Menanggapi siaran pers tersebut, Pemerintah Republik Indonesia melalui Perwakilan Tetap Republik Indonesia di Jenewa, ingin menyampaikan hal-hal sebagai berikut yang tertuang dalam keterangan pers di situs mission-indonesia, Jumat, 26 November 2021:
- Pemerintah Indonesia dengan tegas menolak upaya Pelapor Khusus untuk menyalahartikan dua kasus yang diangkat dalam siaran pers tersebut sebagai upaya menggunakan hukum dan peraturan berlaku untuk membungkam kebebasan berekspresi dan menargetkan masyarakat sipil di Indonesia.

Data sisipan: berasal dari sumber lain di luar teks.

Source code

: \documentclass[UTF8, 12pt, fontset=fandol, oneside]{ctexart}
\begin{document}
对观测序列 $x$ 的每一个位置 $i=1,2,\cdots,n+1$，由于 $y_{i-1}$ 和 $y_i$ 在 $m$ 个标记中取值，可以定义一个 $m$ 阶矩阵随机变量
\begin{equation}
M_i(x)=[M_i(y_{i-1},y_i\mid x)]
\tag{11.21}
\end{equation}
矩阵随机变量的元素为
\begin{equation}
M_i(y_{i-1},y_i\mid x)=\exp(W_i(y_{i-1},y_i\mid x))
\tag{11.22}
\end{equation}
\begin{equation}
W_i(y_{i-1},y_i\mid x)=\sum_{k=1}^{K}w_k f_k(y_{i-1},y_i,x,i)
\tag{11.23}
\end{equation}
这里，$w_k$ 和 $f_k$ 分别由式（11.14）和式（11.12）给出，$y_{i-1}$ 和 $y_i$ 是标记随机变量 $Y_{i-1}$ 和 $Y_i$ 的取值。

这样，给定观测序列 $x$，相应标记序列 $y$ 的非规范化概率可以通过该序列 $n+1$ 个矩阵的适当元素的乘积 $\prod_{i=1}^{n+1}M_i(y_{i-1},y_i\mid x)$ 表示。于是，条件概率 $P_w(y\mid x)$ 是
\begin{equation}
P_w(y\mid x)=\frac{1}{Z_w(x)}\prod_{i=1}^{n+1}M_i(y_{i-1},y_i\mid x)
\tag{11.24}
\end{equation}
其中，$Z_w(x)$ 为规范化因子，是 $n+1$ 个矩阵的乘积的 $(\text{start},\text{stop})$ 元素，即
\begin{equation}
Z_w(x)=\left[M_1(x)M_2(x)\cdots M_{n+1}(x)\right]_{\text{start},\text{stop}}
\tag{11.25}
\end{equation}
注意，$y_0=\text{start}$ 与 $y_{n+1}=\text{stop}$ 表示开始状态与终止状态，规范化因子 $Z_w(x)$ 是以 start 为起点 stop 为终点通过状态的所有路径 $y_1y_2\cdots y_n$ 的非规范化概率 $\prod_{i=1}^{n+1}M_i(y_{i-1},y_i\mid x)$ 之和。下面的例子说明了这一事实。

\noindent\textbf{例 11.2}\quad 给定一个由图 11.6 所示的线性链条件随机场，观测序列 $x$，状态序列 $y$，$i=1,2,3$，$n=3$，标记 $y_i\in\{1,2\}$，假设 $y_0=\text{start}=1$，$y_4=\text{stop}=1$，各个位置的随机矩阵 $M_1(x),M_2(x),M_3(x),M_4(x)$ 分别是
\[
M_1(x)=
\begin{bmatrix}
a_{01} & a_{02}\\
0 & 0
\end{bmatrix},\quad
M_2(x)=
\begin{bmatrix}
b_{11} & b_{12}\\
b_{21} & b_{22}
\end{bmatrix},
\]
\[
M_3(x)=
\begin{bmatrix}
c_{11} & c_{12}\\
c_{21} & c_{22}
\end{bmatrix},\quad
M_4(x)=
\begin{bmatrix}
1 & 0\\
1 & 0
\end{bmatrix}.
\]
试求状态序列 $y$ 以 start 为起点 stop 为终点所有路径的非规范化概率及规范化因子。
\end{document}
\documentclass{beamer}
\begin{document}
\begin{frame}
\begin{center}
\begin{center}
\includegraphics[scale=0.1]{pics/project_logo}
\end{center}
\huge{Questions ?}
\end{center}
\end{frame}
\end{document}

- Kasus-kasus yang diangkat dalam siaran pers tersebut adalah murni masalah sengketa hukum antara warga negara Indonesia yang menggunakan hak-hak hukum mereka yang sah.
- Indonesia adalah negara hukum. Pemerintah Indonesia menghormati dan melindungi asas persamaan di hadapan hukum bagi seluruh warga negara Indonesia.
- Pelapor Khusus harus membedakan antara tindakan hukum yang sah dan "pelecehan yudisial." Sayangnya, Pelapor Khusus tidak meluangkan waktu untuk mempelajari dan memahami sistem hukum Indonesia, dan proses hukum yang sedang berlangsung terkait dua kasus dalam siaran pers tersebut. Pemahaman yang lebih jelas mengenai sistem dan proses hukum di Indonesia akan memastikan bahwa pekerjaan Pelapor Khusus dapat dipercaya, akuntabel dan profesional.
- Pemerintah Indonesia mendesak Pelapor Khusus untuk menahan diri dalam melanjutkan praktik diplomasi megafon, yang diarahkan untuk memajukan kepentingan pribadi tanpa mempertimbangkan mandatnya secara komprehensif.
- Indonesia berkomitmen untuk memajukan demokrasi dan pemajuan serta perlindungan HAM – termasuk hak-hak pembela HAM, serta menjaga masyarakat sipil yang kuat di tingkat nasional, regional, dan global.
"Pelecehan yudisial" yang dimaksud terkait dengan pernyataan Fatia Maulidiyanti dan Hariz Azhar mengenai dugaan keterlibatan petinggi militer Indonesia dalam bisnis tambang emas di Blok Wabu di Intan Jaya, Papua.